──────── The input

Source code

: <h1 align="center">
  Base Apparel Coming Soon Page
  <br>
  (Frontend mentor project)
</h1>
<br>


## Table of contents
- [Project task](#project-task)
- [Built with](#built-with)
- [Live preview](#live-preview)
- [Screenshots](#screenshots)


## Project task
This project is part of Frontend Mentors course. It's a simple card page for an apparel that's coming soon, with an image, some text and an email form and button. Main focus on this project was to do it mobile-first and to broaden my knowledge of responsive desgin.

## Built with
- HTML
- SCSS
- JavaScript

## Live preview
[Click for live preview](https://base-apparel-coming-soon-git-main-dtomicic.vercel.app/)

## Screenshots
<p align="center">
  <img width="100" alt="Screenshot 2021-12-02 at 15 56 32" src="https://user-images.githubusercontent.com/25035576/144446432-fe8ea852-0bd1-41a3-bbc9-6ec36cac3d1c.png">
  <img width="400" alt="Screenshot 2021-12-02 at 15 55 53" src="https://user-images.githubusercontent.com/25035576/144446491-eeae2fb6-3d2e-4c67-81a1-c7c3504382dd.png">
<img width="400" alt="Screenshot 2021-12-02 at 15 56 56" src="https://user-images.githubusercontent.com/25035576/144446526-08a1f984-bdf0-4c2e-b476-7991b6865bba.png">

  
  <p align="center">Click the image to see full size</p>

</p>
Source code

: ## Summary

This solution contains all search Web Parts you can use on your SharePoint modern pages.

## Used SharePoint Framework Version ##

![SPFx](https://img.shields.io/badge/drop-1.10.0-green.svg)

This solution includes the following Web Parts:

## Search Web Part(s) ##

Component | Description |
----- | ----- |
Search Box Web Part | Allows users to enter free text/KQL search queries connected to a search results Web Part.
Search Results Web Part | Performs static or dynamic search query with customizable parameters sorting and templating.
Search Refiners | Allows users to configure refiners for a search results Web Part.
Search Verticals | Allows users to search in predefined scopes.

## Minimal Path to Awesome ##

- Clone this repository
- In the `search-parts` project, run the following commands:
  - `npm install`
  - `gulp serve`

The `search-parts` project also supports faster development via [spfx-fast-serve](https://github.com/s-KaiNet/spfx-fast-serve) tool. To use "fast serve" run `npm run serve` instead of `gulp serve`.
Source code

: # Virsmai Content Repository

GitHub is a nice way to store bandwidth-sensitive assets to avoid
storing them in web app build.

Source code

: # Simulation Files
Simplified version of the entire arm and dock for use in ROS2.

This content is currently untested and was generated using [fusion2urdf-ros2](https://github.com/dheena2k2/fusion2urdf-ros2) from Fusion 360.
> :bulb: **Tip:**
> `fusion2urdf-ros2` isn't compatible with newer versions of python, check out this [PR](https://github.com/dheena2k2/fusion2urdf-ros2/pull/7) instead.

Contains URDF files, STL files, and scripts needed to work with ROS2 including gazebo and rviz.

────────────────

→ Description of the task
Could you return exactly the stretch of the data above that starts at the line with "(Frontend mentor project)" and ends at the line with "## Project task", both lines included?

→ Answer for the task
  (Frontend mentor project)
</h1>
<br>


## Table of contents
- [Project task](#project-task)
- [Built with](#built-with)
- [Live preview](#live-preview)
- [Screenshots](#screenshots)


## Project task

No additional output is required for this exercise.